• [Problem details]
Return the data below exactly, please, but drop the pictures.

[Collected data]
--*--

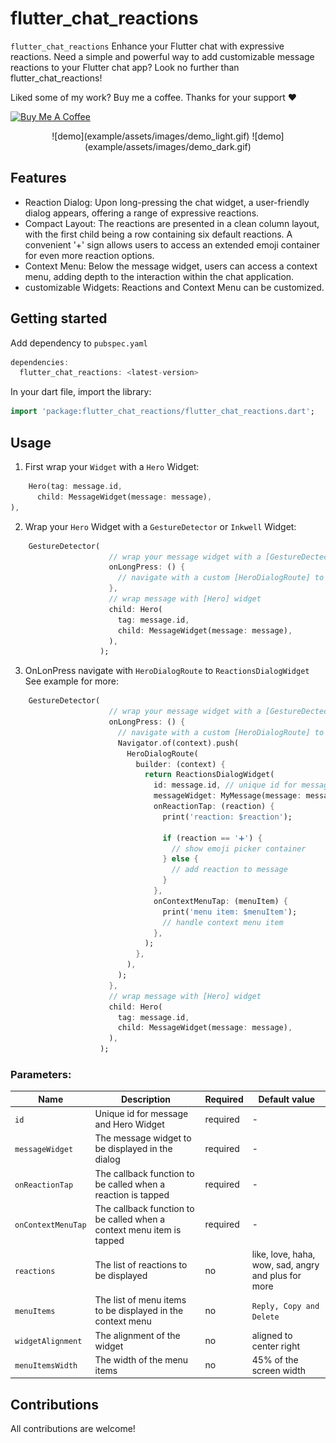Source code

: <!--
This README describes the package. If you publish this package to pub.dev,
this README's contents appear on the landing page for your package.

For information about how to write a good package README, see the guide for
[writing package pages](https://dart.dev/guides/libraries/writing-package-pages).

For general information about developing packages, see the Dart guide for
[creating packages](https://dart.dev/guides/libraries/create-library-packages)
and the Flutter guide for
[developing packages and plugins](https://flutter.dev/developing-packages).
-->

# flutter_chat_reactions

`flutter_chat_reactions` Enhance your Flutter chat with expressive reactions.
Need a simple and powerful way to add customizable message reactions to your Flutter chat app? Look no further than flutter_chat_reactions!

Liked some of my work? Buy me a coffee. Thanks for your support :heart:

<a href="https://www.buymeacoffee.com/raphaelsqu7" target="_blank"><img src="https://cdn.buymeacoffee.com/buttons/v2/default-blue.png" alt="Buy Me A Coffee" height=64></a>


<div align="center">
  ![demo](example/assets/images/demo_light.gif)
  ![demo](example/assets/images/demo_dark.gif)
</div>

## Features

 - Reaction Dialog: Upon long-pressing the chat widget, a user-friendly dialog appears, offering a range of expressive reactions.
 - Compact Layout: The reactions are presented in a clean column layout, with the first child being a row containing six default reactions. A convenient '+' sign allows users to access an extended emoji container for even more reaction options.
 - Context Menu: Below the message widget, users can access a context menu, adding depth to the interaction within the chat application.
 - customizable Widgets: Reactions and Context Menu can be customized.

## Getting started

Add dependency to `pubspec.yaml`

```dart
dependencies:
  flutter_chat_reactions: <latest-version>
```
In your dart file, import the library:

 ```Dart
import 'package:flutter_chat_reactions/flutter_chat_reactions.dart';
 ``` 

## Usage

1. First wrap your `Widget` with a `Hero` Widget:

```dart
    Hero(tag: message.id,
      child: MessageWidget(message: message),
),
```

2. Wrap your `Hero` Widget with a `GestureDetector` or `Inkwell` Widget:

```dart
    GestureDetector(
                      // wrap your message widget with a [GestureDectector] or [InkWell]
                      onLongPress: () {
                        // navigate with a custom [HeroDialogRoute] to [ReactionsDialogWidget]
                      },
                      // wrap message with [Hero] widget
                      child: Hero(
                        tag: message.id,
                        child: MessageWidget(message: message),
                      ),
                    );
```

3. OnLonPress navigate with `HeroDialogRoute` to `ReactionsDialogWidget` See example for more:

```dart
    GestureDetector(
                      // wrap your message widget with a [GestureDectector] or [InkWell]
                      onLongPress: () {
                        // navigate with a custom [HeroDialogRoute] to [ReactionsDialogWidget]
                        Navigator.of(context).push(
                          HeroDialogRoute(
                            builder: (context) {
                              return ReactionsDialogWidget(
                                id: message.id, // unique id for message
                                messageWidget: MyMessage(message: message), // message widget
                                onReactionTap: (reaction) {
                                  print('reaction: $reaction');

                                  if (reaction == '➕') {
                                    // show emoji picker container
                                  } else {
                                    // add reaction to message
                                  }
                                },
                                onContextMenuTap: (menuItem) {
                                  print('menu item: $menuItem');
                                  // handle context menu item
                                },
                              );
                            },
                          ),
                        );
                      },
                      // wrap message with [Hero] widget
                      child: Hero(
                        tag: message.id,
                        child: MessageWidget(message: message),
                      ),
                    );
```
### Parameters:
| Name | Description | Required | Default value |
|----|----|----|----|
|`id`| Unique id for message and Hero Widget | required | - |
|`messageWidget` | The message widget to be displayed in the dialog | required | - |
|`onReactionTap`| The callback function to be called when a reaction is tapped | required | - |
|`onContextMenuTap`| The callback function to be called when a context menu item is tapped | required | - |
|`reactions` | The list of reactions to be displayed | no | like, love, haha, wow, sad, angry and plus for more |
|`menuItems` | The list of menu items to be displayed in the context menu | no | `Reply, Copy and Delete` |
|`widgetAlignment` | The alignment of the widget | no | aligned to center right |
|`menuItemsWidth` | The width of the menu items | no | 45% of the screen width |

## Contributions

   All contributions are welcome!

--*--

• [Task solution]
Source code

: <!--
This README describes the package. If you publish this package to pub.dev,
this README's contents appear on the landing page for your package.

For information about how to write a good package README, see the guide for
[writing package pages](https://dart.dev/guides/libraries/writing-package-pages).

For general information about developing packages, see the Dart guide for
[creating packages](https://dart.dev/guides/libraries/create-library-packages)
and the Flutter guide for
[developing packages and plugins](https://flutter.dev/developing-packages).
-->

# flutter_chat_reactions

`flutter_chat_reactions` Enhance your Flutter chat with expressive reactions.
Need a simple and powerful way to add customizable message reactions to your Flutter chat app? Look no further than flutter_chat_reactions!

Liked some of my work? Buy me a coffee. Thanks for your support :heart:

<a href="https://www.buymeacoffee.com/raphaelsqu7" target="_blank"><img src="https://cdn.buymeacoffee.com/buttons/v2/default-blue.png" alt="Buy Me A Coffee" height=64></a>


<div align="center">
  ![demo](example/assets/images/demo_light.gif)
  ![demo](example/assets/images/demo_dark.gif)
</div>

## Features

 - Reaction Dialog: Upon long-pressing the chat widget, a user-friendly dialog appears, offering a range of expressive reactions.
 - Compact Layout: The reactions are presented in a clean column layout, with the first child being a row containing six default reactions. A convenient '+' sign allows users to access an extended emoji container for even more reaction options.
 - Context Menu: Below the message widget, users can access a context menu, adding depth to the interaction within the chat application.
 - customizable Widgets: Reactions and Context Menu can be customized.

## Getting started

Add dependency to `pubspec.yaml`

```dart
dependencies:
  flutter_chat_reactions: <latest-version>
```
In your dart file, import the library:

 ```Dart
import 'package:flutter_chat_reactions/flutter_chat_reactions.dart';
 ``` 

## Usage

1. First wrap your `Widget` with a `Hero` Widget:

```dart
    Hero(tag: message.id,
      child: MessageWidget(message: message),
),
```

2. Wrap your `Hero` Widget with a `GestureDetector` or `Inkwell` Widget:

```dart
    GestureDetector(
                      // wrap your message widget with a [GestureDectector] or [InkWell]
                      onLongPress: () {
                        // navigate with a custom [HeroDialogRoute] to [ReactionsDialogWidget]
                      },
                      // wrap message with [Hero] widget
                      child: Hero(
                        tag: message.id,
                        child: MessageWidget(message: message),
                      ),
                    );
```

3. OnLonPress navigate with `HeroDialogRoute` to `ReactionsDialogWidget` See example for more:

```dart
    GestureDetector(
                      // wrap your message widget with a [GestureDectector] or [InkWell]
                      onLongPress: () {
                        // navigate with a custom [HeroDialogRoute] to [ReactionsDialogWidget]
                        Navigator.of(context).push(
                          HeroDialogRoute(
                            builder: (context) {
                              return ReactionsDialogWidget(
                                id: message.id, // unique id for message
                                messageWidget: MyMessage(message: message), // message widget
                                onReactionTap: (reaction) {
                                  print('reaction: $reaction');

                                  if (reaction == '➕') {
                                    // show emoji picker container
                                  } else {
                                    // add reaction to message
                                  }
                                },
                                onContextMenuTap: (menuItem) {
                                  print('menu item: $menuItem');
                                  // handle context menu item
                                },
                              );
                            },
                          ),
                        );
                      },
                      // wrap message with [Hero] widget
                      child: Hero(
                        tag: message.id,
                        child: MessageWidget(message: message),
                      ),
                    );
```
### Parameters:
| Name | Description | Required | Default value |
|----|----|----|----|
|`id`| Unique id for message and Hero Widget | required | - |
|`messageWidget` | The message widget to be displayed in the dialog | required | - |
|`onReactionTap`| The callback function to be called when a reaction is tapped | required | - |
|`onContextMenuTap`| The callback function to be called when a context menu item is tapped | required | - |
|`reactions` | The list of reactions to be displayed | no | like, love, haha, wow, sad, angry and plus for more |
|`menuItems` | The list of menu items to be displayed in the context menu | no | `Reply, Copy and Delete` |
|`widgetAlignment` | The alignment of the widget | no | aligned to center right |
|`menuItemsWidth` | The width of the menu items | no | 45% of the screen width |

## Contributions

   All contributions are welcome!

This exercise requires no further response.